> **Records to process**:

-*-

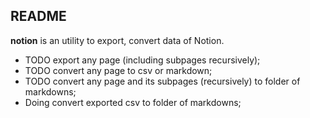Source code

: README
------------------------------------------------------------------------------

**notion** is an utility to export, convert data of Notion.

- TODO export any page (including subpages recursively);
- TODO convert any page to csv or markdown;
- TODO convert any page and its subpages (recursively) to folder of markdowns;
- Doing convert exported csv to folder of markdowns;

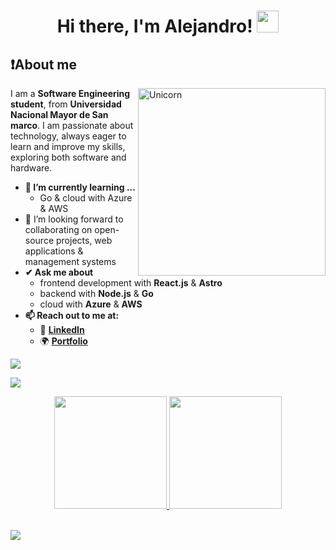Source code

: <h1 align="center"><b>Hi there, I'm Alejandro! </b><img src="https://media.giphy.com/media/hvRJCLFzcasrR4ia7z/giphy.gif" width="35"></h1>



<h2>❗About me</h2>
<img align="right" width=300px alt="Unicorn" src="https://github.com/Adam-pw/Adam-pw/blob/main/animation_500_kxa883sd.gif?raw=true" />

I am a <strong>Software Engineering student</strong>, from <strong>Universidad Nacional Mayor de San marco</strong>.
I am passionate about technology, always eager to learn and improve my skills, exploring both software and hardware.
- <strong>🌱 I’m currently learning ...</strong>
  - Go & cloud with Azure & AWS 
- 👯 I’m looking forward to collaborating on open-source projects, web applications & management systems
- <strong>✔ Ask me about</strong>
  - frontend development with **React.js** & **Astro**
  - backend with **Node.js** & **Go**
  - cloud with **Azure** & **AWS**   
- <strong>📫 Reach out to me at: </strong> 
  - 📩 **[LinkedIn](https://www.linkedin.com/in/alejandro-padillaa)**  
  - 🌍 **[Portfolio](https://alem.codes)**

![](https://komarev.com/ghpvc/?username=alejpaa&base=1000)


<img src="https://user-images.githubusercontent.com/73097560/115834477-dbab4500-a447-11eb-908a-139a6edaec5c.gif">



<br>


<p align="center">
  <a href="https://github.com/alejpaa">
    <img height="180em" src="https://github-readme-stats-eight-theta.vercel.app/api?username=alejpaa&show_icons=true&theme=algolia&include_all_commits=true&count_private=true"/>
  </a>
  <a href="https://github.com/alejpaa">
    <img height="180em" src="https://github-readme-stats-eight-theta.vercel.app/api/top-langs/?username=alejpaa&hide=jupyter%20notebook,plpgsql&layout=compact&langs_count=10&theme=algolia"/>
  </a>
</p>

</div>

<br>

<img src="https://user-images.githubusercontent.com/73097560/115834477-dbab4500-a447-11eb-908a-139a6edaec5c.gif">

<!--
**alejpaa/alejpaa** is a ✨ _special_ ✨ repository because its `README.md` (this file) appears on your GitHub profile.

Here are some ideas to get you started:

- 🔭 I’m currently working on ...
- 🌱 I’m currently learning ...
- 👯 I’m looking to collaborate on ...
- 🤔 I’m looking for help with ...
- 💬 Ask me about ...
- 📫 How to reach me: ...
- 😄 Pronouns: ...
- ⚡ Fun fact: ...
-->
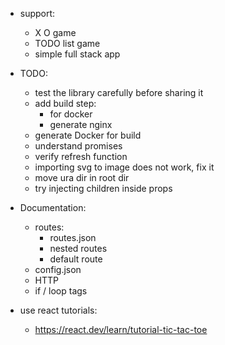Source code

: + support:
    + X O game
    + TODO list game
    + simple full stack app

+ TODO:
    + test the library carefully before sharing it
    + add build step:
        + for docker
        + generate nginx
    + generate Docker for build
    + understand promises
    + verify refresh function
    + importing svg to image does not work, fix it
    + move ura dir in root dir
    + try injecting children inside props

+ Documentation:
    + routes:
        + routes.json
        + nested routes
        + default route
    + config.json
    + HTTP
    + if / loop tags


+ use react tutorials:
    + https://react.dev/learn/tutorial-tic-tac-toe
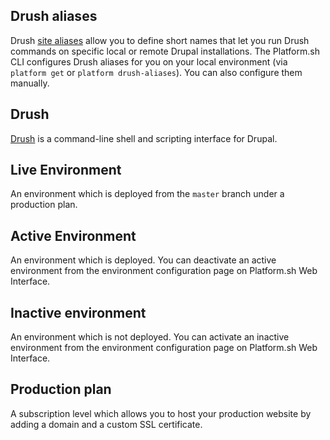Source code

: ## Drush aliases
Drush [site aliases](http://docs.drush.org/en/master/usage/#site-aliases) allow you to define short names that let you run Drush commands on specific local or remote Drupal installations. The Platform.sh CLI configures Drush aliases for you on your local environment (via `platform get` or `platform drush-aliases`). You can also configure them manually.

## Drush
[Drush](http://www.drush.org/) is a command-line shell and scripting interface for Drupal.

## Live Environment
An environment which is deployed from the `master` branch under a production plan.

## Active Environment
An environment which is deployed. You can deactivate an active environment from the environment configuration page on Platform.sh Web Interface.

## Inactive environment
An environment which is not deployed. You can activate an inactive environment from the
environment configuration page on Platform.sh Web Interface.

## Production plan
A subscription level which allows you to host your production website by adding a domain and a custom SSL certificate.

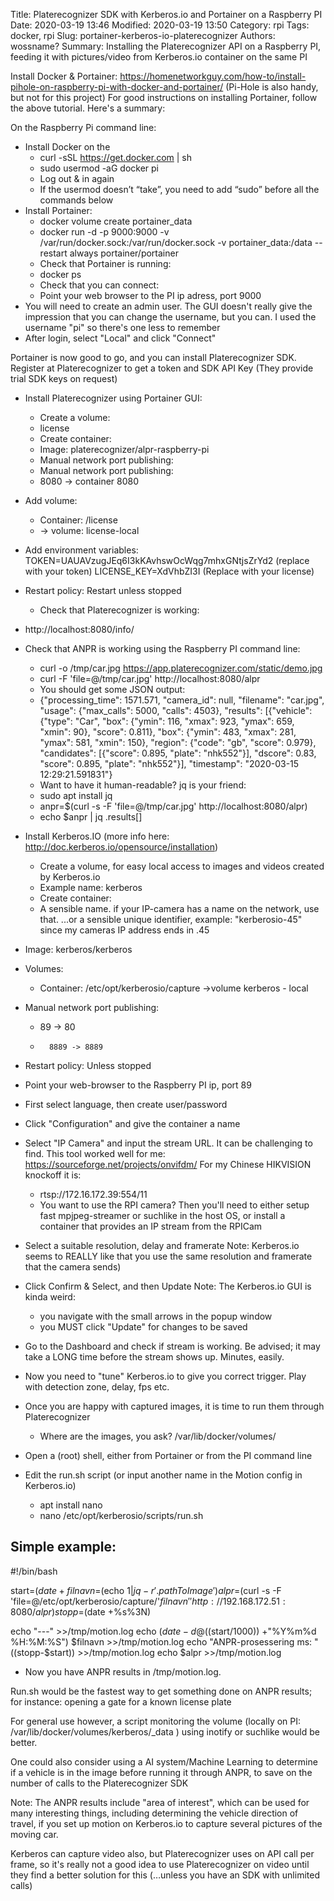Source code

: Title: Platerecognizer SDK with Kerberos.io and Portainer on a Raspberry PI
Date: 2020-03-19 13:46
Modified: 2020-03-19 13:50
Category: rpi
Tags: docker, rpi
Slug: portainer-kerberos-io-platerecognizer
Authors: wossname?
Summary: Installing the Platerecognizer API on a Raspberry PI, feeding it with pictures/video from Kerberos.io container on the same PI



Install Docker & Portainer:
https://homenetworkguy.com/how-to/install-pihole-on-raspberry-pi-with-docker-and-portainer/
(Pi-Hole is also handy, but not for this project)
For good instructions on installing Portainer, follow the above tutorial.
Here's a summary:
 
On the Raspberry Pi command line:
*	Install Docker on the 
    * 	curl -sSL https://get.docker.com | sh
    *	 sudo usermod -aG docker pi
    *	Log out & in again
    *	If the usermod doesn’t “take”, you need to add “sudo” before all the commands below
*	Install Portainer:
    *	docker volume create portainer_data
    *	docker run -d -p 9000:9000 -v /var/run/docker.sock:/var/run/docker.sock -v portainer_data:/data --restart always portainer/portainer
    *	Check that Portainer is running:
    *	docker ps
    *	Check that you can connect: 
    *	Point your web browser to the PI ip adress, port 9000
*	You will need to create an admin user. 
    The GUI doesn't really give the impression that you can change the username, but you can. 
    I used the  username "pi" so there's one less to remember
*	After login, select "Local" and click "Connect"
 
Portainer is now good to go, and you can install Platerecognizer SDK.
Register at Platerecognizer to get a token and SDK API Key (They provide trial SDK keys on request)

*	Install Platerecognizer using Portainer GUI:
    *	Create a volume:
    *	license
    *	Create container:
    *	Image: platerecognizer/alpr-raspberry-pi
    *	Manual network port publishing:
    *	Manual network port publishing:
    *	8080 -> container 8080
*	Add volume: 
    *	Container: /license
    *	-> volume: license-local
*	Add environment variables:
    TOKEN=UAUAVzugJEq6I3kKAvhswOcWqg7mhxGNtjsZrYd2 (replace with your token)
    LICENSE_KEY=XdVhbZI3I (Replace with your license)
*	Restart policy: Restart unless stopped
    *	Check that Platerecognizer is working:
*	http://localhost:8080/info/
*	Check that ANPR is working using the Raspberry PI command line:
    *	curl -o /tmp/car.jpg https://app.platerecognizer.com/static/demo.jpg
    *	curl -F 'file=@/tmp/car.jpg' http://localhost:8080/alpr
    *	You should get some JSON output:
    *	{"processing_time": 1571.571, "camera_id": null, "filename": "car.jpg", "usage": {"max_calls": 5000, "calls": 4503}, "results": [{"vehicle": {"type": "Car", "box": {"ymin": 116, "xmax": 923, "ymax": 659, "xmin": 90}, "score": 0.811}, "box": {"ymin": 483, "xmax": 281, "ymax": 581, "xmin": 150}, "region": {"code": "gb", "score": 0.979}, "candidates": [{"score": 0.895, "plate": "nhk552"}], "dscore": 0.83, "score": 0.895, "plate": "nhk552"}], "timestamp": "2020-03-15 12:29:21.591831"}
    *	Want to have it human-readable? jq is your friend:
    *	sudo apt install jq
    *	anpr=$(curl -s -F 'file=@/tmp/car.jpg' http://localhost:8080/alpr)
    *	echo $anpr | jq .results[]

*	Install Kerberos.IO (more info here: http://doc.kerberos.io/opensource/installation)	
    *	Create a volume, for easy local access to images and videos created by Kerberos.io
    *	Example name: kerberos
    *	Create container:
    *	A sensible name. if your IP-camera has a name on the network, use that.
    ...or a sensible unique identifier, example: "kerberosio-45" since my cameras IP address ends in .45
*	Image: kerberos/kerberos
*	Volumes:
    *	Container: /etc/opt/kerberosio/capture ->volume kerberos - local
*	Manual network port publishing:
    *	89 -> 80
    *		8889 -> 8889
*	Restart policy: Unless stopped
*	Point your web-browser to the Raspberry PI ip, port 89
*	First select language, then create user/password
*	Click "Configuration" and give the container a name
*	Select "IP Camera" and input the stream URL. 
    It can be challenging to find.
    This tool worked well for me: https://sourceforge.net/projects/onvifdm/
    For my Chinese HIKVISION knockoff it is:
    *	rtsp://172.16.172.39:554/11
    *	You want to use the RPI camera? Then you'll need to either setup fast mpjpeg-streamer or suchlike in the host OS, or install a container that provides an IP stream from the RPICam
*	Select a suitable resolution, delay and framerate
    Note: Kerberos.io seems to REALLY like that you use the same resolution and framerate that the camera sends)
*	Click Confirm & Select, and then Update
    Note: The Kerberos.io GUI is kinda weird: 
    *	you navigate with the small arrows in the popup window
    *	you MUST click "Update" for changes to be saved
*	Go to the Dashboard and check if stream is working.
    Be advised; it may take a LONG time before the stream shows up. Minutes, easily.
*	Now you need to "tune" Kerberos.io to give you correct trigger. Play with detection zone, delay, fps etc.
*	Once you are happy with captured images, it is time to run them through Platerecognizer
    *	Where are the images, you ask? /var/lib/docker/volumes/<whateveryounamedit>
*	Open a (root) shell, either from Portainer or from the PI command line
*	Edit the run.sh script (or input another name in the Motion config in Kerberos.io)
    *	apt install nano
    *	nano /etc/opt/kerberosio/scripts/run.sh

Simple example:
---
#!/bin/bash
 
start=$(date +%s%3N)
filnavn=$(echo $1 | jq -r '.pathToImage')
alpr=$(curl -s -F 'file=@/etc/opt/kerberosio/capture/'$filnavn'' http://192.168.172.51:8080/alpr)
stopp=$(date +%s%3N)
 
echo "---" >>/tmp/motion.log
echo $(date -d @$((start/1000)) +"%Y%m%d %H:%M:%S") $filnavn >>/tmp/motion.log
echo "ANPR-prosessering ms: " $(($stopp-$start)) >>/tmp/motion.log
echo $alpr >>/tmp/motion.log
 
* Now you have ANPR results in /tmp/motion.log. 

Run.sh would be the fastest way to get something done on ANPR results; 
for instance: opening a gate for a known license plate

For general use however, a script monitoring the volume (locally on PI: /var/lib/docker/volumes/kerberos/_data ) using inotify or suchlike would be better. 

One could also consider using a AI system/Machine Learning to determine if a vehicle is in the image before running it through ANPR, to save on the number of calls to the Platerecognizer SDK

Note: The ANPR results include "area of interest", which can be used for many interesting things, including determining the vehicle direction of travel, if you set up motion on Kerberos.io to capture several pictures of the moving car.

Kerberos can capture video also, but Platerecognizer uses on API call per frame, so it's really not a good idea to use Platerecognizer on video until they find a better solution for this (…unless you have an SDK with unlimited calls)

-*-

Work out how many lines in the entries contain the string "including", then reply with that number and nothing more.

2